ASSIGNED TASK:
Return every line from the records below with the string "begin".

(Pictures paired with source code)
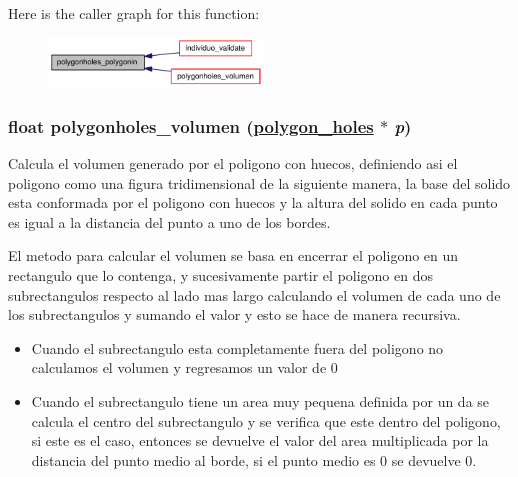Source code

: Here is the caller graph for this function:\begin{figure}[H]
\begin{center}
\leavevmode
\includegraphics[width=161pt]{group__geometry_g496bae87588cb5710ced80f713da98ad_g496bae87588cb5710ced80f713da98ad_icgraph}
\end{center}
\end{figure}
\hypertarget{group__geometry_g7cf8b3f8c76179bb936754bbbf510999_g7cf8b3f8c76179bb936754bbbf510999}{
\subsubsection[polygonholes\_\-volumen]{\setlength{\rightskip}{0pt plus 5cm}float polygonholes\_\-volumen (\hyperlink{struct__polygon__holes}{polygon\_\-holes} $\ast$ {\em p})}}
\label{group__geometry_g7cf8b3f8c76179bb936754bbbf510999_g7cf8b3f8c76179bb936754bbbf510999}


Calcula el volumen generado por el poligono con huecos, definiendo asi el poligono como una figura tridimensional de la siguiente manera, la base del solido esta conformada por el poligono con huecos y la altura del solido en cada punto es igual a la distancia del punto a uno de los bordes.

El metodo para calcular el volumen se basa en encerrar el poligono en un rectangulo que lo contenga, y sucesivamente partir el poligono en dos subrectangulos respecto al lado mas largo calculando el volumen de cada uno de los subrectangulos y sumando el valor y esto se hace de manera recursiva.

\begin{itemize}
\item Cuando el subrectangulo esta completamente fuera del poligono no calculamos el volumen y regresamos un valor de 0\end{itemize}


\begin{itemize}
\item Cuando el subrectangulo tiene un area muy pequena definida por un da se calcula el centro del subrectangulo y se verifica que este dentro del poligono, si este es el caso, entonces se devuelve el valor del area multiplicada por la distancia del punto medio al borde, si el punto medio es 0 se devuelve 0.\end{itemize}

ANSWER FOR THE TASK:
: Here is the caller graph for this function:\begin{figure}[H]
\begin{center}
\begin{itemize}
\begin{itemize}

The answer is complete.